When CSUSB theatre arts major Dea Armstrong learned the essay she wrote about former slave, abolitionist and playwright William Wells Brown had won first place in a national competition, she did not think it was possible.

At the urging of her mentor, CSUSB assistant professor of acting and directing Kristi Papailler, Armstrong submitted her essay, “First-Person Accounts and the Importance of William Wells Brown’s Work,” to the Undergraduate Division of the Black Theatre Network’s (BTN) S. Randolph Edmonds Young Scholars Competition in March, and in June, learned she won.

This is the first time a CSUSB student has won a BTN research award, which includes a monetary prize and the possibility of being published in the Black Theatre Review, the BTN’s journal. Armstrong also presented her work at the BTN Annual Conference in St. Louis, Mo., in late July.

“I would encourage other Black students, artists, essay writers, anyone entering scholarship competitions, to definitely jump out and seize the moment because this was not something that I ever could have thought was possible unless I talked to my professors about it,” Armstrong said. “Stepping out of my comfort zone and really applying myself has made all of this come true.”

Papailler, Armstrong’s mentor, praised her efforts. “Dea’s scholarship and her paper ‘First Person Accounts and the Importance of William Wells Brown’s Work’ is outstanding,” she said. “Ms. Armstrong’s research and analysis is new, unique and presents a valuable perspective appreciated by emerging and seasoned scholars in the field,” she said. “Placing first in the prestigious national S. Randolph Edmonds Young Scholars Award competition represents what no doubt is the first of many recognitions of (her) work.” 

Papailler played an integral role in Armstrong’s achievement. “My interest in him was first sparked in my African American Literature of Identity course that Professor Papailler was teaching,” Armstrong said. “We had read and discussed his play, ‘The Escape; or, A Leap for Freedom.’ He was writing about his background and experiences, and I don’t know what it was about him, but something just clicked.
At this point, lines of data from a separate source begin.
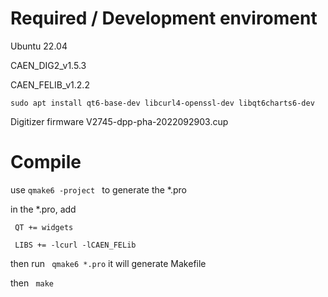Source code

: # Required / Development enviroment

Ubuntu 22.04

CAEN_DIG2_v1.5.3

CAEN_FELIB_v1.2.2

`sudo apt install qt6-base-dev libcurl4-openssl-dev libqt6charts6-dev`

Digitizer firmware V2745-dpp-pha-2022092903.cup

# Compile

use `qmake6 -project ` to generate the *.pro

in the *.pro, add 

` QT += widgets`

` LIBS += -lcurl -lCAEN_FELib`

then run ` qmake6 *.pro` it will generate Makefile

then  ` make`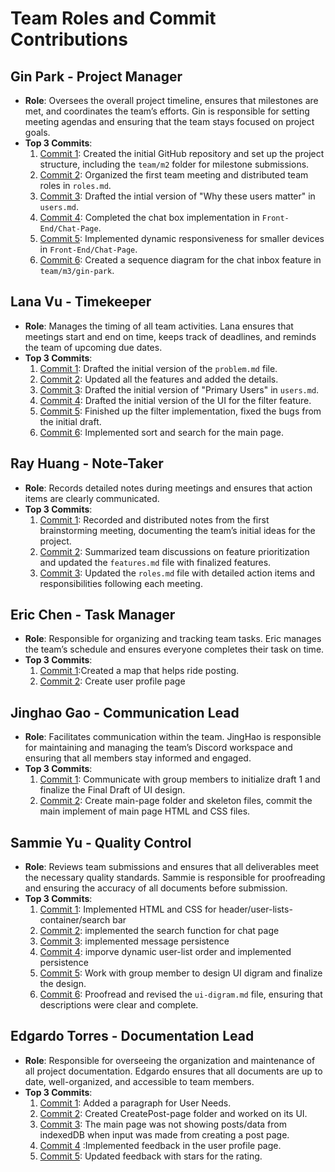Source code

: # Team Roles and Commit Contributions

## Gin Park - Project Manager
- **Role**: Oversees the overall project timeline, ensures that milestones are met, and coordinates the team’s efforts. Gin is responsible for setting meeting agendas and ensuring that the team stays focused on project goals.
- **Top 3 Commits**:
  1. [Commit 1](https://github.com/ginpks/TRANSPORTATION/commit/c444be9664798335d5dcc1094573699cd841921f): Created the initial GitHub repository and set up the project structure, including the `team/m2` folder for milestone submissions.
  2. [Commit 2](https://github.com/ginpks/TRANSPORTATION/commit/961365816be4a4ab15c2ab723786aaedbb260a89): Organized the first team meeting and distributed team roles in `roles.md`.
  3. [Commit 3](https://github.com/ginpks/TRANSPORTATION/commit/fcaa01c06ad62dcb64f48537dbde1889ae51f1eb): Drafted the intial version of "Why these users matter" in `users.md`.
  4. [Commit 4](https://github.com/ginpks/TRANSPORTATION/commit/b9bee088bc29f385528faae642abc3b3250cdc15): Completed the chat box implementation in `Front-End/Chat-Page`.
  5. [Commit 5](https://github.com/ginpks/TRANSPORTATION/commit/a5bea7882a307390f1939e11b24e72f8224d2370): Implemented dynamic responsiveness for smaller devices in `Front-End/Chat-Page`.
  6. [Commit 6](https://github.com/ginpks/TRANSPORTATION/commit/c60b3ca37354d8c6e01629219235e8f69df13d5b): Created a sequence diagram for the chat inbox feature in `team/m3/gin-park`.

## Lana Vu - Timekeeper
- **Role**: Manages the timing of all team activities. Lana ensures that meetings start and end on time, keeps track of deadlines, and reminds the team of upcoming due dates.
- **Top 3 Commits**:
  1. [Commit 1](https://github.com/ginpks/TRANSPORTATION/commit/964831befcb8653c7118f1bf617649fc67e14b28): Drafted the initial version of the `problem.md` file.
  2. [Commit 2](https://github.com/ginpks/TRANSPORTATION/commit/70d9255c1d2006d9ab873f0808dff7809bd97eab): Updated all the features and added the details.
  3. [Commit 3](https://github.com/ginpks/TRANSPORTATION/commit/03beaff57b2c99abc188cc325f675b0fe284862b): Drafted the initial version of "Primary Users" in `users.md`.
  4. [Commit 4](https://github.com/ginpks/TRANSPORTATION/commit/e38aa2c3df48b805c103828f6589478aa16ad8c3): Drafted the initial version of the UI for the filter feature.
  5. [Commit 5](https://github.com/ginpks/TRANSPORTATION/pull/36/commits/ba7c0b0d39a88ee199b115eb09202d264f206229): Finished up the filter implementation, fixed the bugs from the initial draft.
  6. [Commit 6](https://github.com/ginpks/TRANSPORTATION/pull/36/commits/7ade4939fc82d3cabce9842fdb3b129bd8e55db5): Implemented sort and search for the main page. 

## Ray Huang - Note-Taker
- **Role**: Records detailed notes during meetings and ensures that action items are clearly communicated.
- **Top 3 Commits**:
  1. [Commit 1](https://github.com/repo/commit1): Recorded and distributed notes from the first brainstorming meeting, documenting the team’s initial ideas for the project.
  2. [Commit 2](https://github.com/repo/commit2): Summarized team discussions on feature prioritization and updated the `features.md` file with finalized features.
  3. [Commit 3](https://github.com/repo/commit3): Updated the `roles.md` file with detailed action items and responsibilities following each meeting.

## Eric Chen - Task Manager
- **Role**: Responsible for organizing and tracking team tasks. Eric manages the team’s schedule and ensures everyone completes their task on time.
- **Top 3 Commits**:
  1. [Commit 1]( (https://github.com/ginpks/TRANSPORTATION/commit/8c2bcee05650133a8d10d2316929ba4fbe7bc4f4)):Created a map that helps ride posting.
  2. [Commit 2](https://github.com/ginpks/TRANSPORTATION/commit/81bcf8c0e580a9c1a92340e98e43ba20b36b178e): Create user profile page


## Jinghao Gao - Communication Lead
- **Role**: Facilitates communication within the team. JingHao is responsible for maintaining and managing the team’s Discord workspace and ensuring that all members stay informed and engaged.
- **Top 3 Commits**:
  1. [Commit 1](https://github.com/ginpks/TRANSPORTATION/commit/58c5c33c9b8ffc4a335af9b911870951b92d9c6b): Communicate with group members to initialize draft 1 and finalize the Final Draft of UI design.
  2. [Commit 2](https://github.com/ginpks/TRANSPORTATION/commit/f6494d96017d22a28659ef216656fbf4a3cacbde): Create main-page folder and skeleton files, commit the main implement of main page HTML and CSS files.

## Sammie Yu - Quality Control
- **Role**: Reviews team submissions and ensures that all deliverables meet the necessary quality standards. Sammie is responsible for proofreading and ensuring the accuracy of all documents before submission.
- **Top 3 Commits**:
  1. [Commit 1](https://github.com/ginpks/TRANSPORTATION/commit/66a37c7ad3a7ae0db45035ee6bd94d06aae9149e): Implemented HTML and CSS for header/user-lists-container/search bar
  2. [Commit 2](https://github.com/ginpks/TRANSPORTATION/commit/f6f7867567a6841b33261d4a9024869b09eb1c22): implemented the search function for chat page
  3. [Commit 3](https://github.com/ginpks/TRANSPORTATION/commit/ef0f8afe06dc04ec3dc4e02ef7a86617d2a0ec05): implemented message persistence
  4. [Commit 4](https://github.com/ginpks/TRANSPORTATION/commit/ef0f8afe06dc04ec3dc4e02ef7a86617d2a0ec05): imporve dynamic user-list order and implemented persistence
  5. [Commit 5](https://github.com/ginpks/TRANSPORTATION/commit/58c5c33c9b8ffc4a335af9b911870951b92d9c6b): Work with group member to design UI digram and finalize the design.
  6. [Commit 6](https://github.com/ginpks/TRANSPORTATION/commit/ce6571b7fc796aa629f60b849f8ecef1d3ad7df0): Proofread and revised the `ui-digram.md` file, ensuring that descriptions were clear and complete.

##  Edgardo Torres - Documentation Lead
- **Role**: Responsible for overseeing the organization and maintenance of all project documentation. Edgardo ensures that all documents are up to date, well-organized, and accessible to team members.
- **Top 3 Commits**:
  1. [Commit 1](https://github.com/ginpks/TRANSPORTATION/commit/918b7a59e973ce660a351d6a998f62c0d51893be): Added a paragraph for User Needs.
  2. [Commit 2](https://github.com/ginpks/TRANSPORTATION/commit/dbb9c2ba6dc9580954b949bbfe44cbe7b2c3260d): Created CreatePost-page folder and worked on its UI.
  3. [Commit 3](https://github.com/ginpks/TRANSPORTATION/pull/25/commits/5c4c74bbb8c05733dee1e386fd3fcd1e2590098c): The main page was not showing posts/data from indexedDB when input was made from creating a post page.
  4. [Commit 4](https://github.com/ginpks/TRANSPORTATION/commit/db7d972d5fdf88c85d53dc6b395d0e85a5a8b76f) :Implemented feedback in the user profile page.
  5. [Commit 5](https://github.com/ginpks/TRANSPORTATION/commit/57e46c922ea3bb6b1d5a05246a42cbaf9f3091f0): Updated feedback with stars for the rating.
I thought to myself, ‘I have to know more about him.’” 

At that point, Papailler encouraged Armstrong to do more research.

“She pushed me to learn more and to read his memoir, which I did. I found that reading his memoir, I got incredibly emotional,” Armstrong said. “The way that he wrote about his own experiences was incredibly poignant. It was really touching, but also really disturbing. That really pushed me to continue to write my essay, which started off as a basic essay format for my class. Then, later on I was encouraged to continue writing it, to edit it and to submit it to this competition.”

Armstrong was particularly disturbed when reading about the brutality Brown experienced and witnessed as a slave at the hands of white slaveowners. “I wrote my essay because I wanted people to read it and feel the same way that I did reading his memoirs. I wanted them to feel emotional and enlightened by what was being said, what was being written. So, I’m glad that people have read my essay and have felt the same way, have had the same reactions,” she said.

Armstrong’s entry into the theater scene was almost accidental. Her sister Deanni was acting in a production at their high school, Grand Terrace High. “Because we’re twins, I was supposed to stay close and watch out for her. I was always sitting in the theater during the rehearsals and one day the guest director came by and asked if I wanted to be the stage manager. I was like, ‘Sure, why not? I’m going to be here. I might as well do something.’ That was my jumpstart into theater.”

It was also the jumpstart of what she hopes is a lifelong career. She works part-time as a student assistant in the Department of Theatre Arts scene shop, has worked on numerous CSUSB theater productions in various capacities and has spent the last two summers gaining additional stage production experience at the Redlands Theatre Festival.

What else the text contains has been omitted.